Editorials

Global public health and the information superhighway

BMJ 1994; 308 doi: https://doi.org/10.1136/bmj.308.6945.1651 (Published 25 June 1994) Cite this as: BMJ 1994;308:1651
  1. R E LaPorte,
  2. S Akazawa,
  3. P Hellmonds,
  4. E Boosrom,
  5. C Gamboa,
  6. T Gooch,
  7. F Hussain,
  8. I Libman,
  9. E Marler,
  10. K Roko,
  11. F Sauer,
  12. N Tajima

    New technology can vastly improve the accumulation and dissemination of information on public health.1 Vice President Al Gore has written that the United States's current national information policy “resembles the worst aspects of our old agricultural policy, which left grain rotting in thousands of storage files while people were starving.
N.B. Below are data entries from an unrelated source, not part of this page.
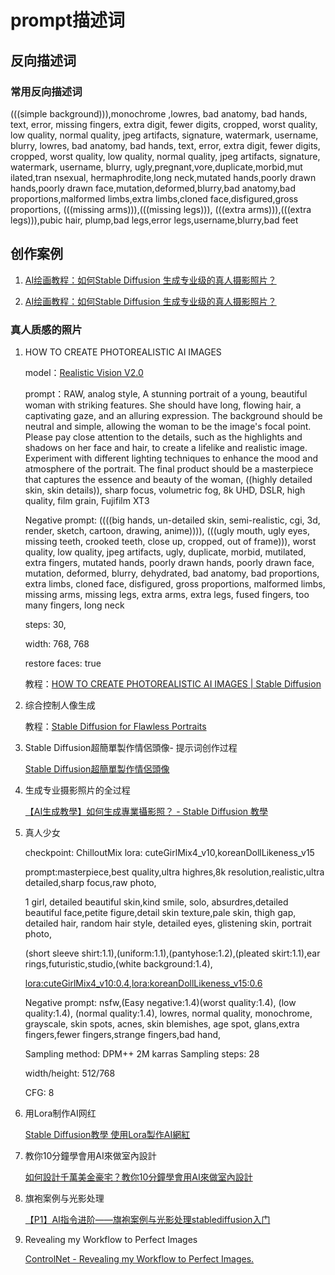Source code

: # prompt描述词

## 反向描述词

### 常用反向描述词

(((simple background))),monochrome ,lowres, bad anatomy, bad hands, text, error, missing fingers, extra digit, fewer digits, cropped, worst quality, low quality, normal quality, jpeg artifacts, signature, watermark, username, blurry, lowres, bad anatomy, bad hands, text, error, extra digit, fewer digits, cropped, worst quality, low quality, normal quality, jpeg artifacts, signature, watermark, username, blurry, ugly,pregnant,vore,duplicate,morbid,mut ilated,tran nsexual, hermaphrodite,long neck,mutated hands,poorly drawn hands,poorly drawn face,mutation,deformed,blurry,bad anatomy,bad proportions,malformed limbs,extra limbs,cloned face,disfigured,gross proportions, (((missing arms))),(((missing legs))), (((extra arms))),(((extra legs))),pubic hair, plump,bad legs,error legs,username,blurry,bad feet


## 创作案例

1. [AI绘画教程：如何Stable Diffusion 生成专业级的真人摄影照片？](https://www.zhihu.com/zvideo/1629082694679355392)

2. [AI绘画教程：如何Stable Diffusion 生成专业级的真人摄影照片？](https://zhuanlan.zhihu.com/p/620640551)

### 真人质感的照片

1. HOW TO CREATE PHOTOREALISTIC AI IMAGES

    model：[Realistic Vision V2.0](https://civitai.com/models/4201/realistic-vision-v12)

    prompt：RAW, analog style, A stunning portrait of a young, beautiful woman with striking features. She should have long, flowing hair, a captivating gaze, and an alluring expression. The background should be neutral and simple, allowing the woman to be the image's focal point. Please pay close attention to the details, such as the highlights and shadows on her face and hair, to create a lifelike and realistic image. Experiment with different lighting techniques to enhance the mood and atmosphere of the portrait. The final product should be a masterpiece that captures the essence and beauty of the woman, ((highly detailed skin, skin details)), sharp focus, volumetric fog, 8k UHD, DSLR, high quality, film grain, Fujifilm XT3

    Negative prompt: ((((big hands, un-detailed skin, semi-realistic, cgi, 3d, render, sketch, cartoon, drawing, anime)))), (((ugly mouth, ugly eyes, missing teeth, crooked teeth, close up, cropped, out of frame))), worst quality, low quality, jpeg artifacts, ugly, duplicate, morbid, mutilated, extra fingers, mutated hands, poorly drawn hands, poorly drawn face, mutation, deformed, blurry, dehydrated, bad anatomy, bad proportions, extra limbs, cloned face, disfigured, gross proportions, malformed limbs, missing arms, missing legs, extra arms, extra legs, fused fingers, too many fingers, long neck

    steps: 30,

    width: 768, 768

    restore faces: true

    教程：[HOW TO CREATE PHOTOREALISTIC AI IMAGES | Stable Diffusion](https://www.youtube.com/watch?v=s4YIUaIRyF8)

2. 综合控制人像生成

   教程：[Stable Diffusion for Flawless Portraits](https://www.youtube.com/watch?v=9v4lBexN_Mg)

3. Stable Diffusion超簡單製作情侶頭像- 提示词创作过程

    [Stable Diffusion超簡單製作情侶頭像](https://www.youtube.com/watch?v=bzogAKQkJH0)

4. 生成专业摄影照片的全过程

   [【AI生成教學】如何生成專業攝影照？ - Stable Diffusion 教學](https://www.youtube.com/watch?v=4FQ8Mlolr0g)

5. 真人少女

   checkpoint: ChilloutMix
   lora: cuteGirlMix4_v10,koreanDollLikeness_v15

   prompt:masterpiece,best quality,ultra highres,8k resolution,realistic,ultra detailed,sharp focus,raw photo,

    1 girl, detailed beautiful skin,kind smile, solo, absurdres,detailed beautiful face,petite figure,detail skin texture,pale skin, thigh gap, detailed hair, random hair style, detailed eyes, glistening skin, portrait photo,

    (short sleeve shirt:1.1),(uniform:1.1),(pantyhose:1.2),(pleated skirt:1.1),ear rings,futuristic,studio,(white background:1.4),

    <lora:cuteGirlMix4_v10:0.4>,<lora:koreanDollLikeness_v15:0.6>

    Negative prompt: nsfw,(Easy negative:1.4)(worst quality:1.4), (low quality:1.4), (normal quality:1.4),
    lowres, normal quality, monochrome, grayscale, skin spots, acnes, skin blemishes, age spot, glans,extra fingers,fewer fingers,strange fingers,bad hand,

    Sampling method: DPM++ 2M karras
    Sampling steps: 28

    width/height: 512/768

    CFG: 8

6. 用Lora制作AI网红

   [Stable Diffusion教學 使用Lora製作AI網紅](https://www.youtube.com/watch?v=OoTgK7w-gjQ)

7. 教你10分鐘學會用AI來做室內設計

   [如何設計千萬美金豪宅？教你10分鐘學會用AI來做室內設計](https://www.youtube.com/watch?v=MAYqLuKpG90)

8. 旗袍案例与光影处理

   [【P1】AI指令进阶——旗袍案例与光影处理stablediffusion入门](https://www.youtube.com/watch?v=RIq_YRb__Aw)

9. Revealing my Workflow to Perfect Images

   [ControlNet - Revealing my Workflow to Perfect Images.](https://www.youtube.com/watch?v=4u-Ytioi3DM)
We have warehouses of unused information ‘rotting' whole critical questions are left unanswered and critical problems are left unsolved.”2 This also reflects the status of global public health: we have vast repositories of “warehoused” information on health, nutrition, the environment, demography, and society. Telecommunication systems will give us access to this. Moreover, much of public health and prevention depends on the transfer of information, which telecommunication systems provide very cost effectively.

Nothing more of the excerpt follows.